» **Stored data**
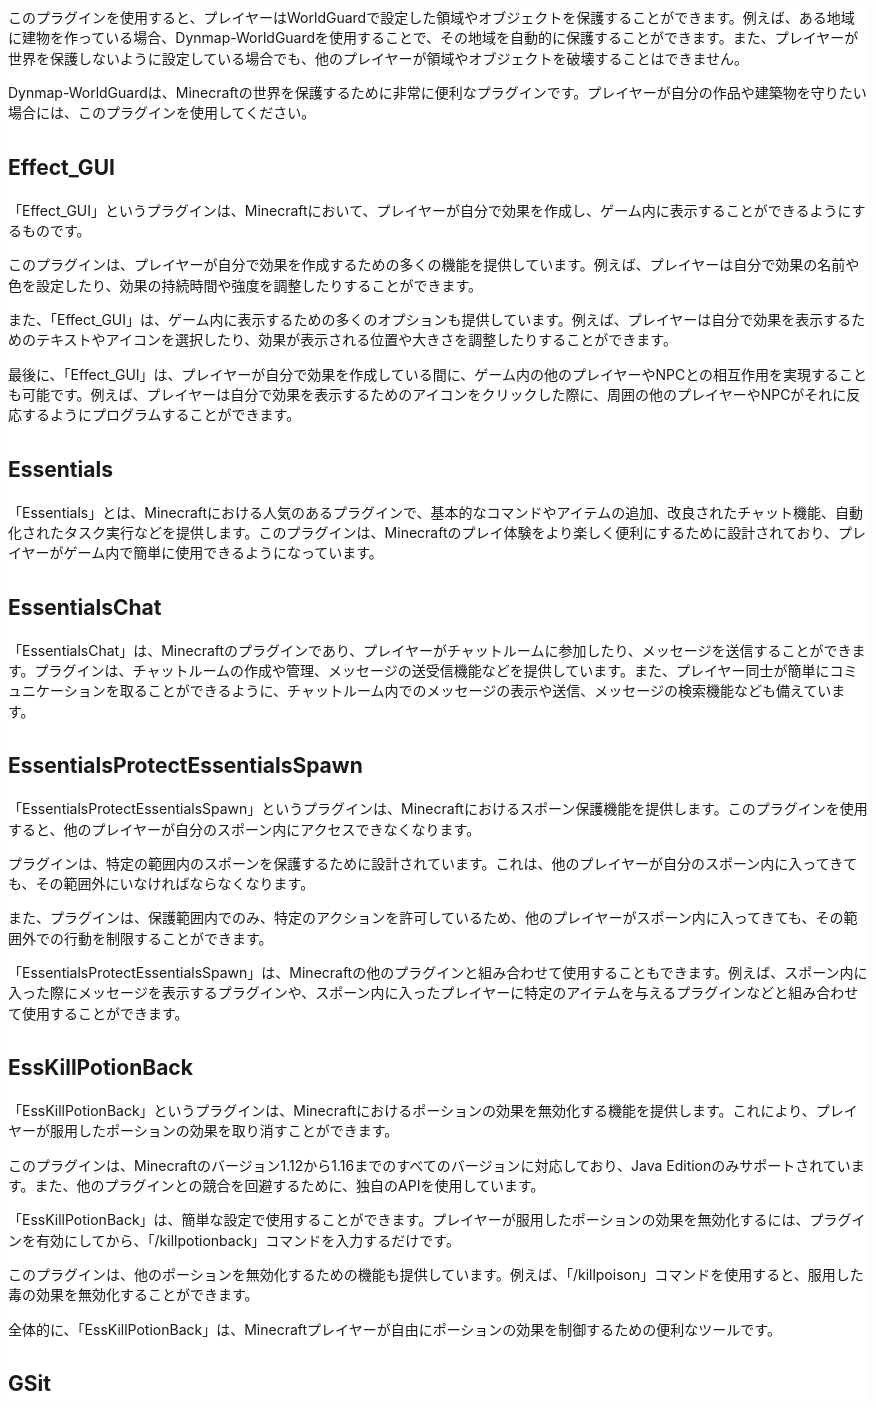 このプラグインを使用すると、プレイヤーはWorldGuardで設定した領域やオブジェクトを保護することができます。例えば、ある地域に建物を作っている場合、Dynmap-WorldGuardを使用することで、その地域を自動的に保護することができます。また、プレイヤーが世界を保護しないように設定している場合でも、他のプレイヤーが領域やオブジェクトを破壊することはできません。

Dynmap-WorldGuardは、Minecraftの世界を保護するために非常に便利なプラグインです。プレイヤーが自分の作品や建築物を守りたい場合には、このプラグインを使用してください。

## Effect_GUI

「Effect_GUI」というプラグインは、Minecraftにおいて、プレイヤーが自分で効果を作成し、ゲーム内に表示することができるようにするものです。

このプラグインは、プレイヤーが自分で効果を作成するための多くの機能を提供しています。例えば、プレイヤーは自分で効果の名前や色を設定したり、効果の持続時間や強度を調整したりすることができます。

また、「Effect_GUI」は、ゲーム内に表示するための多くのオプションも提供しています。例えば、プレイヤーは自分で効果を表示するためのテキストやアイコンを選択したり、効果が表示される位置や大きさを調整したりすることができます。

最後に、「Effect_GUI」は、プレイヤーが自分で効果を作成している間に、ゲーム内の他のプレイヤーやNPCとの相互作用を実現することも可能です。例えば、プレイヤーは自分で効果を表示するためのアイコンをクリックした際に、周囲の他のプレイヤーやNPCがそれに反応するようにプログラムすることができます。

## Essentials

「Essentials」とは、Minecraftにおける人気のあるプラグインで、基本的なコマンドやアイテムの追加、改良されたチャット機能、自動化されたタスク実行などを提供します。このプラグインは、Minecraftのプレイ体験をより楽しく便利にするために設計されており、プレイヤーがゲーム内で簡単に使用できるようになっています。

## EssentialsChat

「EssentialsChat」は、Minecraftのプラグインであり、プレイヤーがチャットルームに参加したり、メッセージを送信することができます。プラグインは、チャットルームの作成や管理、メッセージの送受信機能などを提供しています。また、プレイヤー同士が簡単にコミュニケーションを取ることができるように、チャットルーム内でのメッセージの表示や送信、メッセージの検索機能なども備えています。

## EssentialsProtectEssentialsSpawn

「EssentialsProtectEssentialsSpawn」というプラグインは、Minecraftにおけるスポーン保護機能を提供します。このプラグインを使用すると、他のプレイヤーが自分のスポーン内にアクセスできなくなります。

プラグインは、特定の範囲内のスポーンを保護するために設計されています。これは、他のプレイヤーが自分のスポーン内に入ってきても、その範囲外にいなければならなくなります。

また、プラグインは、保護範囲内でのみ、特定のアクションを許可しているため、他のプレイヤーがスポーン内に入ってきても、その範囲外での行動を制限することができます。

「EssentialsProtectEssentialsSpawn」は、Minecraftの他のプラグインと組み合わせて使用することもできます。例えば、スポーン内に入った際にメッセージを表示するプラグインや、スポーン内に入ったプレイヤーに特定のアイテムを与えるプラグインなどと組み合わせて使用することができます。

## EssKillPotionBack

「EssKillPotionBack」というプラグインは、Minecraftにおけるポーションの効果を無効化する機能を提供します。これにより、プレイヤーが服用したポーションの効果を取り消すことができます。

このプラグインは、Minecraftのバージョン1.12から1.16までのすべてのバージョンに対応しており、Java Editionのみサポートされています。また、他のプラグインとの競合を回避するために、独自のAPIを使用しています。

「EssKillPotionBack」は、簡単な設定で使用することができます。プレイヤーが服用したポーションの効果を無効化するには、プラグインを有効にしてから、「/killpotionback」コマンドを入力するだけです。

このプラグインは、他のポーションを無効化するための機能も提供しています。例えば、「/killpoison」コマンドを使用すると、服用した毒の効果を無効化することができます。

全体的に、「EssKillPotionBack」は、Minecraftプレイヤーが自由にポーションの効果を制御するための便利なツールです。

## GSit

» **Exercise objective**
When copying the records above, please match them exactly but leave out all pictures.

» **Output for this task**
 このプラグインを使用すると、プレイヤーはWorldGuardで設定した領域やオブジェクトを保護することができます。例えば、ある地域に建物を作っている場合、Dynmap-WorldGuardを使用することで、その地域を自動的に保護することができます。また、プレイヤーが世界を保護しないように設定している場合でも、他のプレイヤーが領域やオブジェクトを破壊することはできません。

Dynmap-WorldGuardは、Minecraftの世界を保護するために非常に便利なプラグインです。プレイヤーが自分の作品や建築物を守りたい場合には、このプラグインを使用してください。

## Effect_GUI

「Effect_GUI」というプラグインは、Minecraftにおいて、プレイヤーが自分で効果を作成し、ゲーム内に表示することができるようにするものです。

このプラグインは、プレイヤーが自分で効果を作成するための多くの機能を提供しています。例えば、プレイヤーは自分で効果の名前や色を設定したり、効果の持続時間や強度を調整したりすることができます。

また、「Effect_GUI」は、ゲーム内に表示するための多くのオプションも提供しています。例えば、プレイヤーは自分で効果を表示するためのテキストやアイコンを選択したり、効果が表示される位置や大きさを調整したりすることができます。

最後に、「Effect_GUI」は、プレイヤーが自分で効果を作成している間に、ゲーム内の他のプレイヤーやNPCとの相互作用を実現することも可能です。例えば、プレイヤーは自分で効果を表示するためのアイコンをクリックした際に、周囲の他のプレイヤーやNPCがそれに反応するようにプログラムすることができます。

## Essentials

「Essentials」とは、Minecraftにおける人気のあるプラグインで、基本的なコマンドやアイテムの追加、改良されたチャット機能、自動化されたタスク実行などを提供します。このプラグインは、Minecraftのプレイ体験をより楽しく便利にするために設計されており、プレイヤーがゲーム内で簡単に使用できるようになっています。

## EssentialsChat

「EssentialsChat」は、Minecraftのプラグインであり、プレイヤーがチャットルームに参加したり、メッセージを送信することができます。プラグインは、チャットルームの作成や管理、メッセージの送受信機能などを提供しています。また、プレイヤー同士が簡単にコミュニケーションを取ることができるように、チャットルーム内でのメッセージの表示や送信、メッセージの検索機能なども備えています。

## EssentialsProtectEssentialsSpawn

「EssentialsProtectEssentialsSpawn」というプラグインは、Minecraftにおけるスポーン保護機能を提供します。このプラグインを使用すると、他のプレイヤーが自分のスポーン内にアクセスできなくなります。

プラグインは、特定の範囲内のスポーンを保護するために設計されています。これは、他のプレイヤーが自分のスポーン内に入ってきても、その範囲外にいなければならなくなります。

また、プラグインは、保護範囲内でのみ、特定のアクションを許可しているため、他のプレイヤーがスポーン内に入ってきても、その範囲外での行動を制限することができます。

「EssentialsProtectEssentialsSpawn」は、Minecraftの他のプラグインと組み合わせて使用することもできます。例えば、スポーン内に入った際にメッセージを表示するプラグインや、スポーン内に入ったプレイヤーに特定のアイテムを与えるプラグインなどと組み合わせて使用することができます。

## EssKillPotionBack

「EssKillPotionBack」というプラグインは、Minecraftにおけるポーションの効果を無効化する機能を提供します。これにより、プレイヤーが服用したポーションの効果を取り消すことができます。

このプラグインは、Minecraftのバージョン1.12から1.16までのすべてのバージョンに対応しており、Java Editionのみサポートされています。また、他のプラグインとの競合を回避するために、独自のAPIを使用しています。

「EssKillPotionBack」は、簡単な設定で使用することができます。プレイヤーが服用したポーションの効果を無効化するには、プラグインを有効にしてから、「/killpotionback」コマンドを入力するだけです。

このプラグインは、他のポーションを無効化するための機能も提供しています。例えば、「/killpoison」コマンドを使用すると、服用した毒の効果を無効化することができます。

全体的に、「EssKillPotionBack」は、Minecraftプレイヤーが自由にポーションの効果を制御するための便利なツールです。

## GSit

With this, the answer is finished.